Book Review: Red Witch

I wrote a book review for Cornish Story recently. You can view the website here (psst.. we are always looking for new submissions!) so I thought I would share here.

Mostly because I am so looking forward to meeting Anna McKerrow again (the author) at the Porthleven Lit Fest next month, but also because I forgot to post this when I actually wrote it.

Red Witch by Anna McKerrow

Last year, Anna McKerrow released her debut novel Crow Moon which tells the story of the wayward sixteen year old Danny Prentice, a witch, who cares more about chasing girls than being loyal to his magical covenstead. The exciting debut saw Danny thwarting his own demons and gradually learning to accept responsibility to protect his homeland known throughout the series as Greenworld.

Now, with the release of McKerrow’s second book, Red Witch, readers get to hear the story of Demelza Hawthorne, who flees Cornwall at the end of the last book in search of refuge and tranquility after discovering that the boy she loves has died on the fields of battle.

The Young Adult author came to Cornwall last year on the release of Crow Moon and chatted to visitors in Waterstones, where she held a book signing with other writers. Though she lives in London, the author has a deep love for Cornwall and its unrelenting mysticism. These factors alone give the author an abundance of stories focusing on paganism, magic and witch stories which she focuses on throughout her books.

Although the first book is initially set in Cornwall, the narrative of the second book takes place in Glastonbury, somewhere which has close links to pagan rituals and magic,  an echo of the Cornish landscape. For protagonist Demelza, a life on the run constitutes leaving Cornwall, escaping Greenworld and crossing over into the Redworld, a landscape similar to ours which McKerrow describes as ‘a crime and corruption-riddled Britain’.

Set in 2046, the Redworld is a land where fossil fuels are running out and political unrest is at large with the working class and the poor. For Demelza, her journey is a cathartic one and one that leads her towards Bran, a handsome and intriguing individual whose attraction is undeniable.

The pair embark upon a dangerous romance, meandering through the different avenues and pathways that the Redworld has to offer to a young witch escaping heartbreak. However, as the story unfolds, she begins to question whether she can really trust this handsome Bran, and has to face the possibility that she might not belong there after all.

At the end of the novel, the inclusion of the traditional Cornish folk song,The White Rose, shows a certain sensitivity and gratifying nod towards Cornish culture while simultaneously keeping it well within the theme of the Celtic, witches, spirituality and the dazzling realm of Greenworld.
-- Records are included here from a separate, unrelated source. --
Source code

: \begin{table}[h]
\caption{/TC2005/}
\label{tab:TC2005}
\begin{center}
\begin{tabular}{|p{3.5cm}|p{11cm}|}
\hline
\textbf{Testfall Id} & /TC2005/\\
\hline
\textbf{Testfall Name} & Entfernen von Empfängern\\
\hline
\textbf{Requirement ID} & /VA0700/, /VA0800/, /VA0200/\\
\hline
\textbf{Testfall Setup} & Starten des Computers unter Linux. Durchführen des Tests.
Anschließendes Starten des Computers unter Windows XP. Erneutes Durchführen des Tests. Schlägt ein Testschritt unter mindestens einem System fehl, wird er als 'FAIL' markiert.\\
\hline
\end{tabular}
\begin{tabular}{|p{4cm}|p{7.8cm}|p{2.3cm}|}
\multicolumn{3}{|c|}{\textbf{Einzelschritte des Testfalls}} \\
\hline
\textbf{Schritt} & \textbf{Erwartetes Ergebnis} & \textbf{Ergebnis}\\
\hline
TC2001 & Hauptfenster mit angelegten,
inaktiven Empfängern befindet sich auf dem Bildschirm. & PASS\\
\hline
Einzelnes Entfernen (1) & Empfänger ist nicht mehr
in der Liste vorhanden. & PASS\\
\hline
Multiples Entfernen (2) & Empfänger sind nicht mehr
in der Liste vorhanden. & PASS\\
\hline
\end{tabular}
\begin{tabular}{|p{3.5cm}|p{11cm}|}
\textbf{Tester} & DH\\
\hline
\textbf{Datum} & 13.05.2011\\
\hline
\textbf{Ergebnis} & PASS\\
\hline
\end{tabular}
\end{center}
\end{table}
The book is an exhilarating sequel to the first, a book which is full of passion, adventure and, above all, forces of magic! Read this book and you will fall in love with the story, the characters and the dire struggle for a Greener way of living as opposed to the harsh, chemical Redworld. It is a book not only for teenagers but, as stated on the back of the book by Irish author Louise O’Neill, ‘a terrifying cautionary tale for our times’.

Alongside working on arts projects for the famous reading charity Book Trust, Anna McKerrow is currently writing the final book of the Crow Moon trilogy, which will be published in March 2017.

Red Witch was released on the 10th March 2016.